The producers also tried to heighten the drama by strategically placing commercial cuts right when one of the brothers was about to plunge into/over/through something, like when The Dukes of Hazard would freeze-frame with the General Lee mid-air and Waylon Jennings would talk about what mess them boys was in. This was presumably to worry the viewer that we might cut back from an ad and see them collapsed in a bloody heap. If either brother did manage to injure himself, Human Wrecking Balls had a nurse on set ready to administer to their needs. More often than not, the brothers refused treatment for their cuts and bruises, so the nurse mostly just stood around and looked vaguely nervous in a conveniently low-cut EMT uniform whenever the boys were readying themselves to smash stuff.
I’m nitpicking. My main point is that there was a show where two huge, dumb guys destroyed entire buildings with their bare hands. I was given a gift by the TV gods and I should just accept it.
As professional “breakers,” they were not allowed to use anything but their own brute strength, and they had to smash everything. There’s an episode in which they demolish an abandoned movie theater, and that involves them crushing every single item in the theater from the seats and the projection screen to the whirling coolers of fruit drink and vats of nacho cheese in the lobby snack counter. (Suspend your disbelief and try not to think about why an “abandoned” movie theater would still have these last items out on display.)
But my favorite episode by far—perhaps one of my favorite episodes of anything ever—was one in which they destroyed a hotel room. This obviously echoes the old rock star cliché of a musician on the road, trashing his home for the night in a fit of excess and decadence. So Human Wrecking Balls decided to ask a real rock star to help them in their quest. The rock star in question was Jerry Montano, who you may know (but probably don’t) as a former bassist in Danzig.
I certainly didn’t expect a show on barely basic cable to get Keith Richards. Jerry Montano toured with a famous, headlining band (albeit well past the height of their fame, while playing the least glamorous instrument), so I suppose he technically fills the bill of “rock star”. But when he arrives on set, he immediately tells the Pumphrey Brothers about all the thousands of dollars’ worth incidental damage bills he’s run up on the road, trying to pump up his Crazy Rock Star bona fides. (Speaking of pumped up, he looks like he was inserted into his leather vest and jeans outfit, then inflated.)
Which is what makes what happens next so hilarious. The Pumphrey Brothers invite Mr. Rock Star to join them in trashing their hotel room’s lounge area. He starts by smashing a prop acoustic guitar, Pete Townshend style, but even this fairly simple task proves arduous. It takes him at least four tries of bashing it against a bass drum before the neck snaps.

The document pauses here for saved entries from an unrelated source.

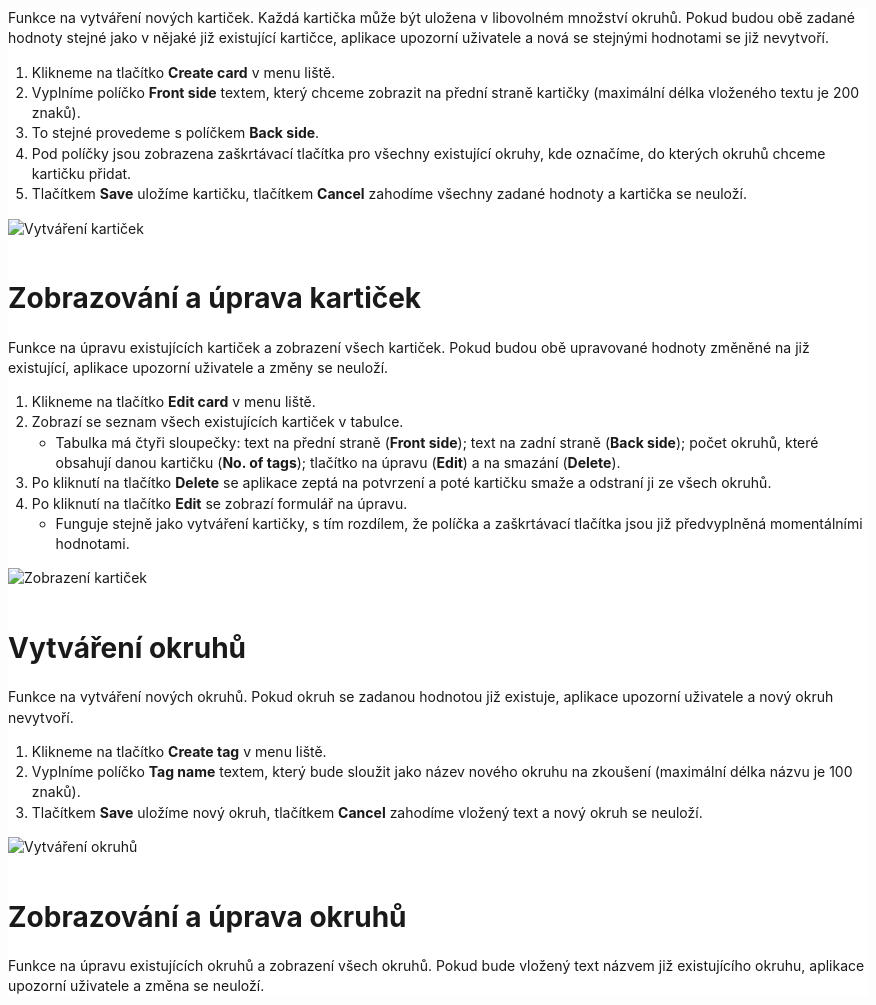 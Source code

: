Funkce na vytváření nových kartiček. Každá kartička může být uložena v libovolném množství okruhů. Pokud budou obě zadané hodnoty stejné jako v nějaké již existující kartičce, aplikace upozorní uživatele a nová se stejnými hodnotami se již nevytvoří.

1. Klikneme na tlačítko **Create card** v menu liště.
2. Vyplníme políčko **Front side** textem, který chceme zobrazit na přední straně kartičky (maximální délka vloženého textu je 200 znaků).
3. To stejné provedeme s políčkem **Back side**.
4. Pod políčky jsou zobrazena zaškrtávací tlačítka pro všechny existující okruhy, kde označíme, do kterých okruhů chceme kartičku přidat.
5. Tlačítkem **Save** uložíme kartičku, tlačítkem **Cancel** zahodíme všechny zadané hodnoty a kartička se neuloží.

![Vytváření kartiček](../../../../assets/create_card.jpg)

# Zobrazování a úprava kartiček

Funkce na úpravu existujících kartiček a zobrazení všech kartiček. Pokud budou obě upravované hodnoty změněné na již existující, aplikace upozorní uživatele a změny se neuloží.

1. Klikneme na tlačítko **Edit card** v menu liště.
2. Zobrazí se seznam všech existujících kartiček v tabulce.
    - Tabulka má čtyři sloupečky: text na přední straně (**Front side**); text na zadní straně (**Back side**); počet okruhů, které obsahují danou kartičku (**No. of tags**); tlačítko na úpravu (**Edit**) a na smazání (**Delete**).
3. Po kliknutí na tlačítko **Delete** se aplikace zeptá na potvrzení a poté kartičku smaže a odstraní ji ze všech okruhů.
4. Po kliknutí na tlačítko **Edit** se zobrazí formulář na úpravu.
    - Funguje stejně jako vytváření kartičky, s tím rozdílem, že políčka a zaškrtávací tlačítka jsou již předvyplněná momentálními hodnotami.

![Zobrazení kartiček](../../../../assets/list_cards.jpg)

# Vytváření okruhů

Funkce na vytváření nových okruhů. Pokud okruh se zadanou hodnotou již existuje, aplikace upozorní uživatele a nový okruh nevytvoří.

1. Klikneme na tlačítko **Create tag** v menu liště.
2. Vyplníme políčko **Tag name** textem, který bude sloužit jako název nového okruhu na zkoušení (maximální délka názvu je 100 znaků).
3. Tlačítkem **Save** uložíme nový okruh, tlačítkem **Cancel** zahodíme vložený text a nový okruh se neuloží.

![Vytváření okruhů](../../../../assets/create_tag.jpg)

# Zobrazování a úprava okruhů

Funkce na úpravu existujících okruhů a zobrazení všech okruhů. Pokud bude vložený text názvem již existujícího okruhu, aplikace upozorní uživatele a změna se neuloží.
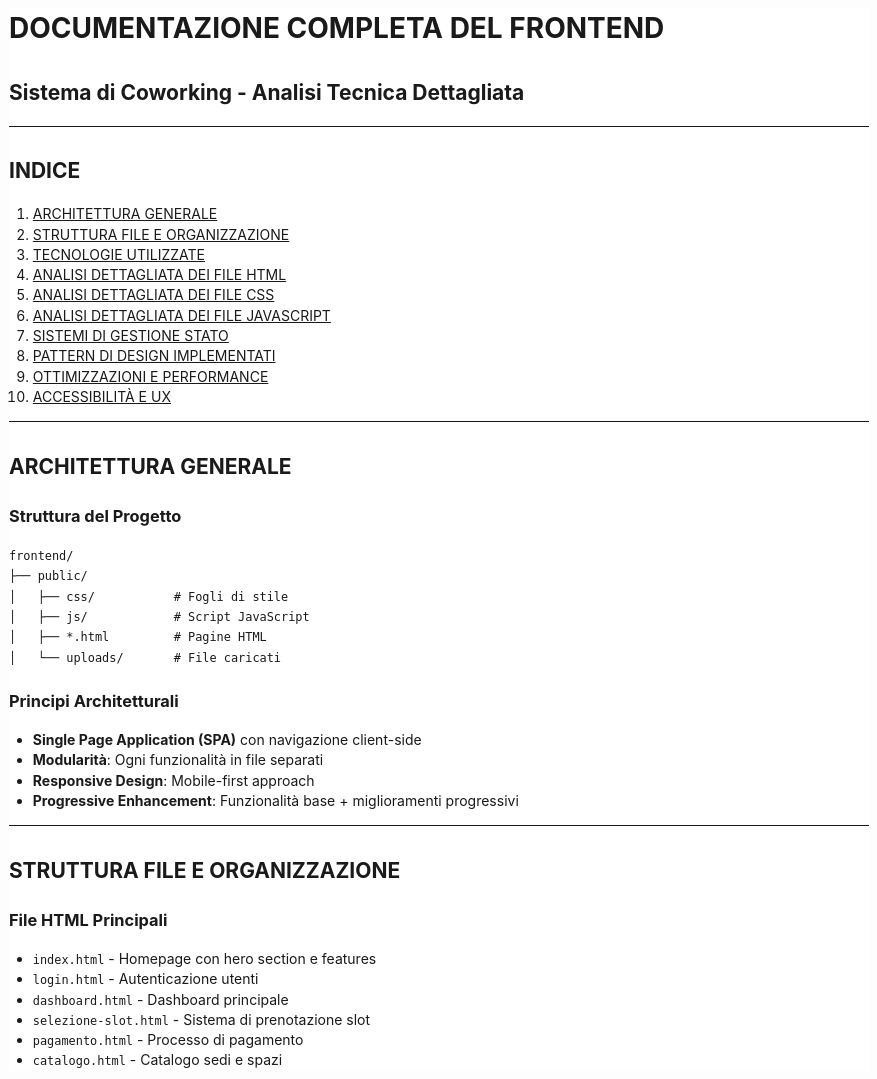 # DOCUMENTAZIONE COMPLETA DEL FRONTEND
## Sistema di Coworking - Analisi Tecnica Dettagliata

---

## INDICE

1. [ARCHITETTURA GENERALE](#architettura-generale)
2. [STRUTTURA FILE E ORGANIZZAZIONE](#struttura-file-e-organizzazione)
3. [TECNOLOGIE UTILIZZATE](#tecnologie-utilizzate)
4. [ANALISI DETTAGLIATA DEI FILE HTML](#analisi-dettagliata-dei-file-html)
5. [ANALISI DETTAGLIATA DEI FILE CSS](#analisi-dettagliata-dei-file-css)
6. [ANALISI DETTAGLIATA DEI FILE JAVASCRIPT](#analisi-dettagliata-dei-file-javascript)
7. [SISTEMI DI GESTIONE STATO](#sistemi-di-gestione-stato)
8. [PATTERN DI DESIGN IMPLEMENTATI](#pattern-di-design-implementati)
9. [OTTIMIZZAZIONI E PERFORMANCE](#ottimizzazioni-e-performance)
10. [ACCESSIBILITÀ E UX](#accessibilità-e-ux)

---

## ARCHITETTURA GENERALE

### Struttura del Progetto
```
frontend/
├── public/
│   ├── css/           # Fogli di stile
│   ├── js/            # Script JavaScript
│   ├── *.html         # Pagine HTML
│   └── uploads/       # File caricati
```

### Principi Architetturali
- **Single Page Application (SPA)** con navigazione client-side
- **Modularità**: Ogni funzionalità in file separati
- **Responsive Design**: Mobile-first approach
- **Progressive Enhancement**: Funzionalità base + miglioramenti progressivi

---

## STRUTTURA FILE E ORGANIZZAZIONE

### File HTML Principali
- `index.html` - Homepage con hero section e features
- `login.html` - Autenticazione utenti
- `dashboard.html` - Dashboard principale
- `selezione-slot.html` - Sistema di prenotazione slot
- `pagamento.html` - Processo di pagamento
- `catalogo.html` - Catalogo sedi e spazi
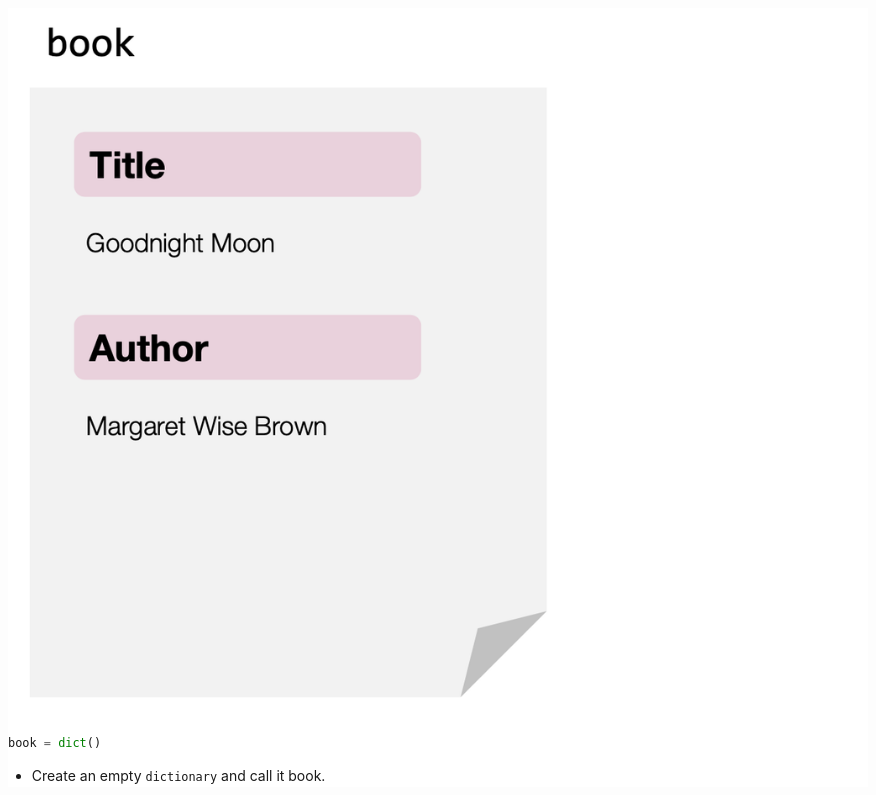 ![Key-Value Pairs](/IMG/Sect6/Sect6_1.png)

```py
book = dict()
```

- Create an empty `dictionary` and call it book.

Then he tries to break other stuff in the Pumphrey Brothers’ fashion, and this too does not go so well. While the show’s hosts easily destroy furniture, Montano hurls a table against a wall, and it bounces back at him limply. The Brothers pick up a few chairs and plunge their legs into the drywall, but when Montano tries the same (twice), the chair just caroms off the wall ineffectually. The Brothers end the scene with primal, roid-rage screams and “that’s what I’m talkin about!”s, while Montano looks sweaty and exhausted.
It is easily one of the most epic yet lightning-fast come-uppances in television history, and for this alone, Human Wrecking Balls and the Pumphrey Brothers deserve a spot in the Scratchbomb Pantheon of Heroes. (Also, keep watching to the end of this video to see the one of the brothers literally run through a wall.)